Data to process section start
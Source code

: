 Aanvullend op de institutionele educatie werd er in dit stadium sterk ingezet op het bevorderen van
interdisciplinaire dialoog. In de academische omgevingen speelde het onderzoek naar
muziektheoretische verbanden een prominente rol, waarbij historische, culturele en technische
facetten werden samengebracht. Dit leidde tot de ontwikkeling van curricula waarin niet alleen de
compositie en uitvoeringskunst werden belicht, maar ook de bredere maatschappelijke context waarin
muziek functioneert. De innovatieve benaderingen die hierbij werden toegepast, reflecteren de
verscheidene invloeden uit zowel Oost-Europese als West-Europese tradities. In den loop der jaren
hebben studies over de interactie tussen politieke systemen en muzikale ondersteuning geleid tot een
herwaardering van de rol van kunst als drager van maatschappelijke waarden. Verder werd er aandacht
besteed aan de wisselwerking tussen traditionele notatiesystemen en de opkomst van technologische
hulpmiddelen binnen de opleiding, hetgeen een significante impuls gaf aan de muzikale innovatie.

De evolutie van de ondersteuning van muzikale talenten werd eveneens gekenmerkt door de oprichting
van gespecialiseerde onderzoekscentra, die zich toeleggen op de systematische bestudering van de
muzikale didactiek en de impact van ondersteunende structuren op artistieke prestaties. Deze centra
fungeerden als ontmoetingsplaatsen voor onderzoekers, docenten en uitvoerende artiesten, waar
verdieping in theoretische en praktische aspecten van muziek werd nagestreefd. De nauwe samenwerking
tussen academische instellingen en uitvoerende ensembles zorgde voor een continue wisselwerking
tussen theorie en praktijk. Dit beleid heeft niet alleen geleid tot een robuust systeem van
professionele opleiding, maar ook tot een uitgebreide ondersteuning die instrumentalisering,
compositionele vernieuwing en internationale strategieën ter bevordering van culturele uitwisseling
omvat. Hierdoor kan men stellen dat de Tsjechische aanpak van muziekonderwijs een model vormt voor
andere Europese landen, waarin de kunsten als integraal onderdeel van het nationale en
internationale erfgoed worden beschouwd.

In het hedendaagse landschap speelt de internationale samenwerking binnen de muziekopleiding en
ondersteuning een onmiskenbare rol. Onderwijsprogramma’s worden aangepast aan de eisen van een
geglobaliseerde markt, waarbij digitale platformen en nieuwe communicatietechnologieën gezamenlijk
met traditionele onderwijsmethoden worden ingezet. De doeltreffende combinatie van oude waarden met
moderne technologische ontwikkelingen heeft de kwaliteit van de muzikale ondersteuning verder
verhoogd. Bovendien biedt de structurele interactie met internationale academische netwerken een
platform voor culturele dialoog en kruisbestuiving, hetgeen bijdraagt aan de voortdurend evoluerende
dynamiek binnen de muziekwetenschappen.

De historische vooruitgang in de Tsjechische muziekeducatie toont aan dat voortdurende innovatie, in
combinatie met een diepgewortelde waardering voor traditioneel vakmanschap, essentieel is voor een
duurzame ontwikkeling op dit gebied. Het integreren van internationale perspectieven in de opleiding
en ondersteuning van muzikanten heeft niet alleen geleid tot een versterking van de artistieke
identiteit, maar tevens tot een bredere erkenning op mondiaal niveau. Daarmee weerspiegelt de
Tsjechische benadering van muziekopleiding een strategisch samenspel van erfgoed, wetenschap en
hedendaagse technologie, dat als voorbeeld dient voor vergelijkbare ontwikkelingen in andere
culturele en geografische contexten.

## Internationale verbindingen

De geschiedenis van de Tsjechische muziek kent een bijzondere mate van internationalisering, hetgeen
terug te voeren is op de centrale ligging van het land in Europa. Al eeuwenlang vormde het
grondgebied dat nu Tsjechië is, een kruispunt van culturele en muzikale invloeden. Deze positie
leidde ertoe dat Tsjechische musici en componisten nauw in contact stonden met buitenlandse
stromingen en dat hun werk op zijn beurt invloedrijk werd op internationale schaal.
Data to process section end
**What is required**
Within the entries above, find every line where the string "bredere" occurs, and copy it.

**Response to this task**
compositie en uitvoeringskunst werden belicht, maar ook de bredere maatschappelijke context waarin
identiteit, maar tevens tot een bredere erkenning op mondiaal niveau. Daarmee weerspiegelt de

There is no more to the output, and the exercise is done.